Task prompt: A faithful copy is required of the lines from the top of the entries through the line that contains "- **出现**：从底部滑入 + 淡入", both included, with no pictures.

+++ Record extracts +++

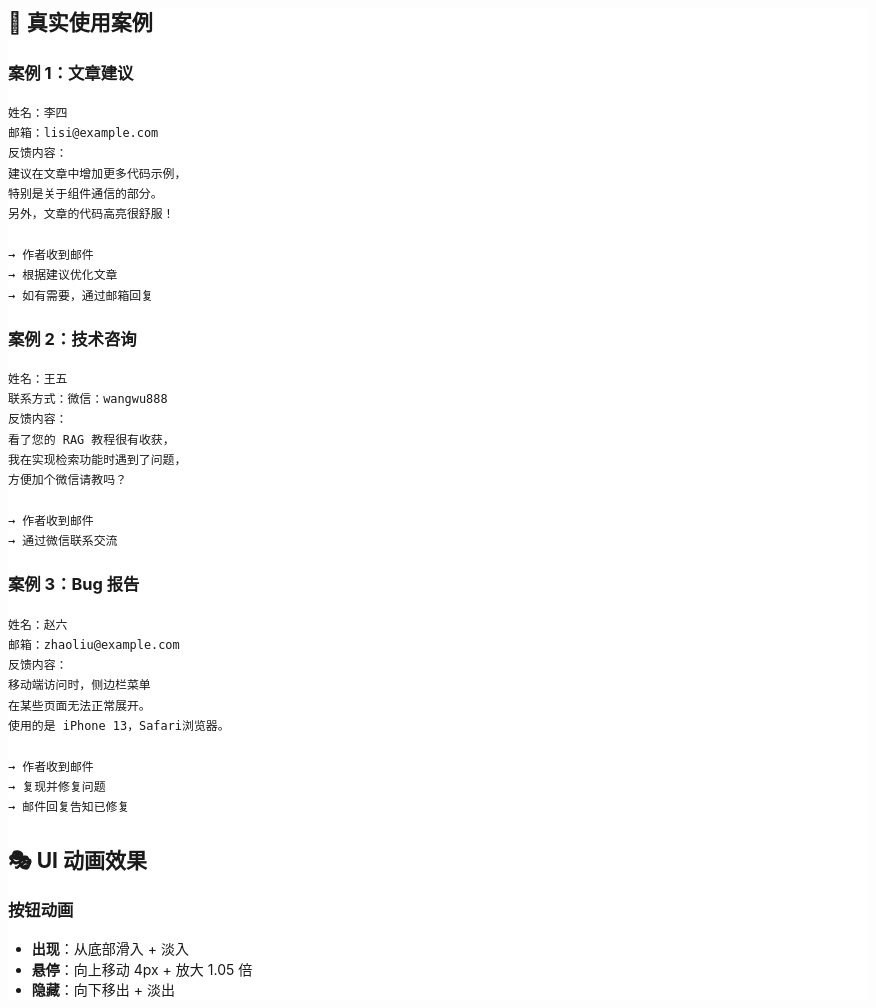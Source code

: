 ## 🎯 真实使用案例

### 案例 1：文章建议
```
姓名：李四
邮箱：lisi@example.com
反馈内容：
建议在文章中增加更多代码示例，
特别是关于组件通信的部分。
另外，文章的代码高亮很舒服！

→ 作者收到邮件
→ 根据建议优化文章
→ 如有需要，通过邮箱回复
```

### 案例 2：技术咨询
```
姓名：王五
联系方式：微信：wangwu888
反馈内容：
看了您的 RAG 教程很有收获，
我在实现检索功能时遇到了问题，
方便加个微信请教吗？

→ 作者收到邮件
→ 通过微信联系交流
```

### 案例 3：Bug 报告
```
姓名：赵六
邮箱：zhaoliu@example.com
反馈内容：
移动端访问时，侧边栏菜单
在某些页面无法正常展开。
使用的是 iPhone 13，Safari浏览器。

→ 作者收到邮件
→ 复现并修复问题
→ 邮件回复告知已修复
```

## 🎭 UI 动画效果

### 按钮动画
- **出现**：从底部滑入 + 淡入
- **悬停**：向上移动 4px + 放大 1.05 倍
- **隐藏**：向下移出 + 淡出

+++

Answer space:
Source code

: ## 🎯 真实使用案例

### 案例 1：文章建议
```
姓名：李四
邮箱：lisi@example.com
反馈内容：
建议在文章中增加更多代码示例，
特别是关于组件通信的部分。
另外，文章的代码高亮很舒服！

→ 作者收到邮件
→ 根据建议优化文章
→ 如有需要，通过邮箱回复
```

### 案例 2：技术咨询
```
姓名：王五
联系方式：微信：wangwu888
反馈内容：
看了您的 RAG 教程很有收获，
我在实现检索功能时遇到了问题，
方便加个微信请教吗？

→ 作者收到邮件
→ 通过微信联系交流
```

### 案例 3：Bug 报告
```
姓名：赵六
邮箱：zhaoliu@example.com
反馈内容：
移动端访问时，侧边栏菜单
在某些页面无法正常展开。
使用的是 iPhone 13，Safari浏览器。

→ 作者收到邮件
→ 复现并修复问题
→ 邮件回复告知已修复
```

## 🎭 UI 动画效果

### 按钮动画
- **出现**：从底部滑入 + 淡入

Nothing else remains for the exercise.